According to a story from Newswise, scientists affiliated with the Huntsman Cancer Institute (HCI) of the University of Utah have found in recent lab studies that the experimental drug selinexor could play a potential role in the treatment of myelofibrosis, a rare disease. This remarkable discovery has lead to a new clinical trial being run by the institute that will test the drug as a treatment for the disease. The original study can be found here.
Myelofibrosis is considered a rare type of bone marrow cancer. The disease is characterized by the excessive accumulation of abnormal stem cells in the bone marrow which trigger a process called fibrosis, or scarring. Over time, the bone marrow is replaced with scar tissue. While the exact cause of myelofibrosis is not known, genetic mutations affecting the MPL, JAK2, and CALR genes are known risk factors. Symptoms of myelofibrosis include enlarged spleen, anemia, shortness of breath, easy bruising and bleeding, greater risk of infection, bone pain, gout, fatigue, weight and appetite loss, and increased blood cell volume. As a cancer that affects stem cells, stem cell transplant can cure the disease. However, this process carries many significant risks. Other forms of treatment are symptomatic and supportive and do not alter the course of myelofibrosis. There is a dire need for safer and more effective therapies for the disease. To learn more about myelofibrosis, click here.
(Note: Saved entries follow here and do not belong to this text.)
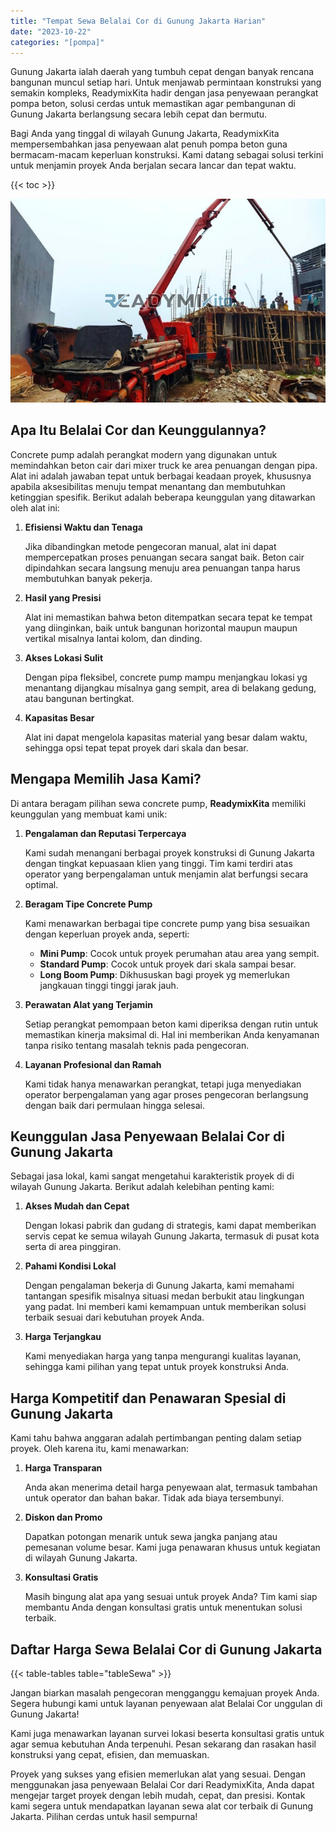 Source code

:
 ```yaml
---
title: "Tempat Sewa Belalai Cor di Gunung Jakarta Harian"
date: "2023-10-22"
categories: "[pompa]"
---
```


Gunung Jakarta ialah daerah yang tumbuh cepat dengan banyak rencana bangunan muncul setiap hari. Untuk menjawab permintaan konstruksi yang semakin kompleks, ReadymixKita hadir dengan jasa penyewaan perangkat pompa beton, solusi cerdas untuk memastikan agar pembangunan di Gunung Jakarta berlangsung secara lebih cepat dan bermutu.

Bagi Anda yang tinggal di wilayah Gunung Jakarta, ReadymixKita mempersembahkan jasa penyewaan alat penuh pompa beton guna bermacam-macam keperluan konstruksi. Kami datang sebagai solusi terkini untuk menjamin proyek Anda berjalan secara lancar dan tepat waktu.

{{< toc >}}

![Tempat Sewa Belalai Cor di Gunung Jakarta Harian](/images/pompa/sewa-pompa-14.jpg)

## Apa Itu Belalai Cor dan Keunggulannya?

Concrete pump adalah perangkat modern yang digunakan untuk memindahkan beton cair dari mixer truck ke area penuangan dengan pipa. Alat ini adalah jawaban tepat untuk berbagai keadaan proyek, khususnya apabila aksesibilitas menuju tempat menantang dan membutuhkan ketinggian spesifik. Berikut adalah beberapa keunggulan yang ditawarkan oleh alat ini:

1. **Efisiensi Waktu dan Tenaga**

   Jika dibandingkan metode pengecoran manual, alat ini dapat mempercepatkan proses penuangan secara sangat baik. Beton cair dipindahkan secara langsung menuju area penuangan tanpa harus membutuhkan banyak pekerja.

2. **Hasil yang Presisi**

   Alat ini memastikan bahwa beton ditempatkan secara tepat ke tempat yang diinginkan, baik untuk bangunan horizontal maupun maupun vertikal misalnya lantai kolom, dan dinding.

3. **Akses Lokasi Sulit**

   Dengan pipa fleksibel, concrete pump mampu menjangkau lokasi yg menantang dijangkau misalnya gang sempit, area di belakang gedung, atau bangunan bertingkat.

4. **Kapasitas Besar**

   Alat ini dapat mengelola kapasitas material yang besar dalam waktu, sehingga opsi tepat tepat proyek dari skala dan besar.

## Mengapa Memilih Jasa Kami?

Di antara beragam pilihan sewa concrete pump, **ReadymixKita** memiliki keunggulan yang membuat kami unik:

1. **Pengalaman dan Reputasi Terpercaya**

   Kami sudah menangani berbagai proyek konstruksi di Gunung Jakarta dengan tingkat kepuasaan klien yang tinggi. Tim kami terdiri atas operator yang berpengalaman untuk menjamin alat berfungsi secara optimal.

2. **Beragam Tipe Concrete Pump**

   Kami menawarkan berbagai tipe concrete pump yang bisa sesuaikan dengan keperluan proyek anda, seperti:
   - **Mini Pump**: Cocok untuk proyek perumahan atau area yang sempit.
   - **Standard Pump**: Cocok untuk proyek dari skala sampai besar.
   - **Long Boom Pump**: Dikhususkan bagi proyek yg memerlukan jangkauan tinggi tinggi jarak jauh.

3. **Perawatan Alat yang Terjamin**

   Setiap perangkat pemompaan beton kami diperiksa dengan rutin untuk memastikan kinerja maksimal di. Hal ini memberikan Anda kenyamanan tanpa risiko tentang masalah teknis pada pengecoran.

4. **Layanan Profesional dan Ramah**

   Kami tidak hanya menawarkan perangkat, tetapi juga menyediakan operator berpengalaman yang agar proses pengecoran berlangsung dengan baik dari permulaan hingga selesai.

## Keunggulan Jasa Penyewaan Belalai Cor di Gunung Jakarta

Sebagai jasa lokal, kami sangat mengetahui karakteristik proyek di di wilayah Gunung Jakarta. Berikut adalah kelebihan penting kami:

1. **Akses Mudah dan Cepat**

   Dengan lokasi pabrik dan gudang di strategis, kami dapat memberikan servis cepat ke semua wilayah Gunung Jakarta, termasuk di pusat kota serta di area pinggiran.

2. **Pahami Kondisi Lokal**

   Dengan pengalaman bekerja di Gunung Jakarta, kami memahami tantangan spesifik misalnya situasi medan berbukit atau lingkungan yang padat. Ini memberi kami kemampuan untuk memberikan solusi terbaik sesuai dari kebutuhan proyek Anda.

3. **Harga Terjangkau**

   Kami menyediakan harga yang tanpa mengurangi kualitas layanan, sehingga kami pilihan yang tepat untuk proyek konstruksi Anda.

## Harga Kompetitif dan Penawaran Spesial di Gunung Jakarta

Kami tahu bahwa anggaran adalah pertimbangan penting dalam setiap proyek. Oleh karena itu, kami menawarkan:

1. **Harga Transparan**

   Anda akan menerima detail harga penyewaan alat, termasuk tambahan untuk operator dan bahan bakar. Tidak ada biaya tersembunyi.

2. **Diskon dan Promo**

   Dapatkan potongan menarik untuk sewa jangka panjang atau pemesanan volume besar. Kami juga penawaran khusus untuk kegiatan di wilayah Gunung Jakarta.

3. **Konsultasi Gratis**

   Masih bingung alat apa yang sesuai untuk proyek Anda? Tim kami siap membantu Anda dengan konsultasi gratis untuk menentukan solusi terbaik.

## Daftar Harga Sewa Belalai Cor di Gunung Jakarta

{{< table-tables table="tableSewa" >}}

Jangan biarkan masalah pengecoran mengganggu kemajuan proyek Anda. Segera hubungi kami untuk layanan penyewaan alat Belalai Cor unggulan di Gunung Jakarta!

Kami juga menawarkan layanan survei lokasi beserta konsultasi gratis untuk agar semua kebutuhan Anda terpenuhi. Pesan sekarang dan rasakan hasil konstruksi yang cepat, efisien, dan memuaskan.

Proyek yang sukses yang efisien memerlukan alat yang sesuai. Dengan menggunakan jasa penyewaan Belalai Cor dari ReadymixKita, Anda dapat mengejar target proyek dengan lebih mudah, cepat, dan presisi. Kontak kami segera untuk mendapatkan layanan sewa alat cor terbaik di Gunung Jakarta. Pilihan cerdas untuk hasil sempurna!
Most patients will not survive beyond five years with the disease. Selinexor inhibits a process that myelofibrosis cells use to stay alive called nuclear cytoplasmic transport. The drug is currently not approved to treat any disease but is also being tested against certain types of blood cancer. Encouraging findings from a mouse model indicate improvements in symptoms comparable to the current standard of care for myelofibrosis, a drug called ruxolitinib. However, selinexor was also able to bring down the percentage of cancer cells, which ruxolitinib cannot do.
The selinexor clinical trial, which will test the drug in relapsed or refractory cases of myelofibrosis, is currently open at HCI and is projected to include 24 patients. Larger scale trials will commence if the early findings are encouraging.